Burns was nominated for a Teaching Excellence Award in the 2018 OUSA Teaching Awards, via feedback from the students of the University of Otago.

Burns' recollections were extensively quoted in the 2024 Zoot Money biography "It Should Have Been Me" by Bruce Cherry (AMZ Marketing Hub, ISBN 978-1917124607).

== Influence ==
Some of Burns's former students play for bands and artists such as Basement Jaxx, KT Tunstall, Chaka Khan, Moby and Radiohead.

== Other recent activities ==
Burns has recently performed and recorded with jazz fusion sextet, Subject2change NZ, The Verlaines, country songwriter John Egenes, and the Oxo Cubans.

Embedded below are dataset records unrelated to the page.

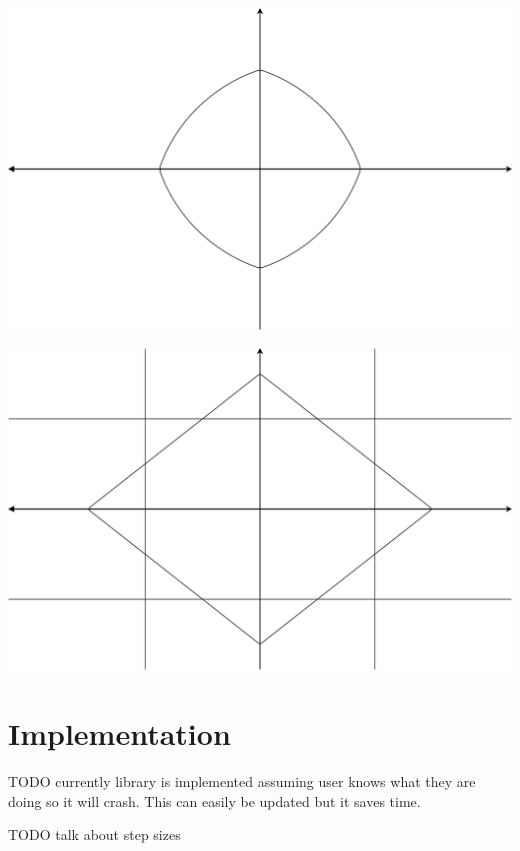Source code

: \documentclass[12pt, a4paper, reqno]{article}
\numberwithin{equation}{section}
\begin{document}
\begin{center}
\begin{minipage}{.5\textwidth}
  \centering
  \includegraphics[width=.9\linewidth]{elnet.pdf}
\end{minipage}%
\begin{minipage}{.5\textwidth}
  \centering
  \includegraphics[width=.9\linewidth]{1andinf.pdf}
\end{minipage}
\end{center}





\section{Implementation}

TODO currently library is implemented assuming user knows what they are doing so it will crash. This can easily be updated but it saves time.

TODO talk about step sizes
\end{document}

== Instruments and endorsements ==
Burns plays 4, 5, and 6-string bass, and has long been a proponent of Wal basses. He first began holding Musicians' Union clinics during his session career (replacing Colin Hodgkinson) to showcase the Wal basses (originated by electronics specialist Ian Waller and luthier Pete Stevens) and Trace Elliot amplification, leading to a long-standing relationship with Mark Gooday and Ashdown Amplification. Burns also included Dave Kilminster as a featured guitarist in these clinics.

Burns has been endorsed by Picato Musicians' Strings, Electric Wood Basses (Wal) and J Retro preamps.